* **Information supplied**
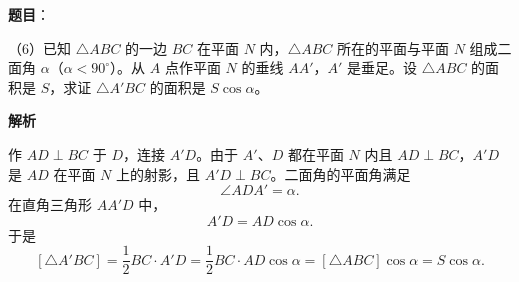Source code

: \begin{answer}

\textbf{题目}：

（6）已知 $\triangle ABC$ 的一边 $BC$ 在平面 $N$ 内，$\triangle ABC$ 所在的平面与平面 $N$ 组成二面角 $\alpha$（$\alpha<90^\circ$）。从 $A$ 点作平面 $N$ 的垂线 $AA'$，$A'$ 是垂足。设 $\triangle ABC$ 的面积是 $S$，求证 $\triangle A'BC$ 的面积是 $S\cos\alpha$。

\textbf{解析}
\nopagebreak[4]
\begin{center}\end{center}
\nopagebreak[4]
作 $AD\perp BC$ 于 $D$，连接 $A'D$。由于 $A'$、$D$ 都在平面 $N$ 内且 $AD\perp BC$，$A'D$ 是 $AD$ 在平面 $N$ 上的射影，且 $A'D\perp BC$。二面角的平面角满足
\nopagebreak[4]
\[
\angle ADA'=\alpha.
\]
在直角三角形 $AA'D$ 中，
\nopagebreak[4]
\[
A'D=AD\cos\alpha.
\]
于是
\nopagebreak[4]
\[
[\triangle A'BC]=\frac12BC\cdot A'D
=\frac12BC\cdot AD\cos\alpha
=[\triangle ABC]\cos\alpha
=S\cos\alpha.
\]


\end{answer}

---

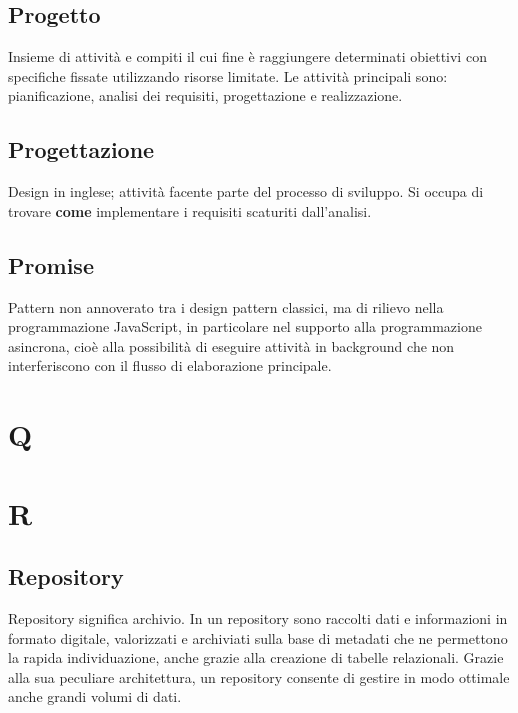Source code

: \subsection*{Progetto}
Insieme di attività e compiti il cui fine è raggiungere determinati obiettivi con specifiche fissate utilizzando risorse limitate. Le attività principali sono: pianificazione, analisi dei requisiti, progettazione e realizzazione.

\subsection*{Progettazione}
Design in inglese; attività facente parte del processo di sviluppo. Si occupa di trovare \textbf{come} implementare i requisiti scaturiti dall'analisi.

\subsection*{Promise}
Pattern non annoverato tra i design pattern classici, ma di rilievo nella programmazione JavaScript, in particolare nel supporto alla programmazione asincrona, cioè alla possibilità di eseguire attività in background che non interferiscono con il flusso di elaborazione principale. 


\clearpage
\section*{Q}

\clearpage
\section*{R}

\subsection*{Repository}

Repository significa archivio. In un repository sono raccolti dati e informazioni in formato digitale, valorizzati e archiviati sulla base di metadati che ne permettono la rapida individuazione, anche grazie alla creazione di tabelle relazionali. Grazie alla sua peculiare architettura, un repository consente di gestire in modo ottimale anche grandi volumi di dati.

* **Assignment**
Copy range, inclusive: the line holding "Pattern non annoverato" to the line holding "Repository significa archivio.". Reproduce exactly those lines of the records above and no others.

* **Task response**
Pattern non annoverato tra i design pattern classici, ma di rilievo nella programmazione JavaScript, in particolare nel supporto alla programmazione asincrona, cioè alla possibilità di eseguire attività in background che non interferiscono con il flusso di elaborazione principale. 


\clearpage
\section*{Q}

\clearpage
\section*{R}

\subsection*{Repository}

Repository significa archivio. In un repository sono raccolti dati e informazioni in formato digitale, valorizzati e archiviati sulla base di metadati che ne permettono la rapida individuazione, anche grazie alla creazione di tabelle relazionali. Grazie alla sua peculiare architettura, un repository consente di gestire in modo ottimale anche grandi volumi di dati.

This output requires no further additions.